Karanlık Krallığa Yolculuk

324 30 1
                                    

Gren ormanda öylece dolaştı bir süre. Biraz önce büyülü bir şehrin ortasında savaşta, şimdiyse bomboş bir ormanda yapayalnızdı. Aklı hala Suen'de, savaştaydı.

"Kaybetmiş olmalılar," dedi Gren umutsuzca. "Benim yüzümden gene bir sürü kişi öldü!"

Gren bir ağacın dibine oturdu ve gözünü uzaklardaki şehirlere dikerek düşüncelere daldı.

Ne yapacaktı? Ölüm melekleri bir süre ortada olmasa da geri geleceklerdi. Lauren olmazsa bir başkası.

"Şimdi kurtulmam için bir tek şansım var ama..."

"Aması ne," dedi o an falcının sesi. Gren bu sesi birkaç gündür duymuyordu. Şimdi tekrar ortaya çıkmıştı.

"Oraya gitmeni sana söyledim Devinder. O senin son çaren. Ve sırları öğrenmenin tek çaresi."

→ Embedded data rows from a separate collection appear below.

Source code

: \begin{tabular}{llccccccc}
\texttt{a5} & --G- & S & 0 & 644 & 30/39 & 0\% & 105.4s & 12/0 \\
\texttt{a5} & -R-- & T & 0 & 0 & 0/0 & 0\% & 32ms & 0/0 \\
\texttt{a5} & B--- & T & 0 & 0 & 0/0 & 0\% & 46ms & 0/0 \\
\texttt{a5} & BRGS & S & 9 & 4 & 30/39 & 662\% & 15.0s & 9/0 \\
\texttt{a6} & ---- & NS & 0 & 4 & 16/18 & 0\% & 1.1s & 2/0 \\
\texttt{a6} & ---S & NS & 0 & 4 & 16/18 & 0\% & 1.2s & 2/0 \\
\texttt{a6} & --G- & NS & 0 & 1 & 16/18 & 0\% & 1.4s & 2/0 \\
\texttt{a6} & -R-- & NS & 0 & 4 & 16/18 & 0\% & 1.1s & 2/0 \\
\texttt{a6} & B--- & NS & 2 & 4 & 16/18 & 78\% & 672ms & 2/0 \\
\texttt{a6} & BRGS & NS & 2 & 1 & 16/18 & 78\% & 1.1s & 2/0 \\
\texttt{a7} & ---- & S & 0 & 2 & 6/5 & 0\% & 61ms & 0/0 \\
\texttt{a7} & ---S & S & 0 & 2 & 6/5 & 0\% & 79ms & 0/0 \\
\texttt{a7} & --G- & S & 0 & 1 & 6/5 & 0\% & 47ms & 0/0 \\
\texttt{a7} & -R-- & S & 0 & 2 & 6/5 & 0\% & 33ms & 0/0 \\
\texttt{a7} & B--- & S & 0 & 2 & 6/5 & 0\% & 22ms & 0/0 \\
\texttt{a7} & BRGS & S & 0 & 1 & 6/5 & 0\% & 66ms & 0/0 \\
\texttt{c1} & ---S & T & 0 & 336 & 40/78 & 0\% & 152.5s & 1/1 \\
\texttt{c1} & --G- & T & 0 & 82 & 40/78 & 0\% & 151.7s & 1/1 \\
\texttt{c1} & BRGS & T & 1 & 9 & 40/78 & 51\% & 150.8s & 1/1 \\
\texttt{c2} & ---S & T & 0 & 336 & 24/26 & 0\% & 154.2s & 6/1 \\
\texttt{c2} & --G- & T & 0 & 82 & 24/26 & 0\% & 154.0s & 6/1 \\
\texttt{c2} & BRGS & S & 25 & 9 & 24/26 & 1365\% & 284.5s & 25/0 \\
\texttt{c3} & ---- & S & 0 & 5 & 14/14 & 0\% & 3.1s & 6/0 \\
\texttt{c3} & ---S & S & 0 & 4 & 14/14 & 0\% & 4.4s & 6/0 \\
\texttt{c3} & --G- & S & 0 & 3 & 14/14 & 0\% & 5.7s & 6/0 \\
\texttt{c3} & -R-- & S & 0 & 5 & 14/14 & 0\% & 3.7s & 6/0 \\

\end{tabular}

Gren başını ovuşturdu. Kimi dinleyeceğini iyiden iyiye karıştırır olmuştu. Tekrar ayaklandı ve uzaklara bakarak :

"Natrador'u dinlemeliyim," dedi.

"Natrador artık yok ve onun seni kurtarma çaresi de yok. Bu vakte kadar şansın yaver gitti. Ama bundan sonra ne yapacaksın. Sana handa yardım etmiştim, bunu Unutma."

"Unutmadım. Ama şimdi kafam çok karışık."

"Sana son kez bunu söylüyorum Gren. Bundan sonrası senin kararın. Bir an önce Karanlık Krallığa doğru yola çık. Çok uzağında sayılmaz.

Falcının sesi kesildi. Gren öylece kaldı ve aklı daha da karışmıştı. Ne yapacağını bilmiyordu. Bir süre öylece düşündükten sonra ayağa kalktı ve uzaklara baktı.

"Seni dinleyeceğim falcı. Sana bir kez daha güveneceğim," dedi.

Ardından ağaçların arasında hızla ilerlemeye başladı. Ölüm melekleri geri dönmeden oraya varmalıydı.

* * *

Gren geceye kadar aralıksız ilerledi ve gecenin başlarında ormandan çıkmıştı. Artık açık bir yoldaydı ve daha hızlı ilerleyebilirdi. Ama gene de etrafını kontrol ediyordu, Ölüm melekleri her an dönebilirlerdi.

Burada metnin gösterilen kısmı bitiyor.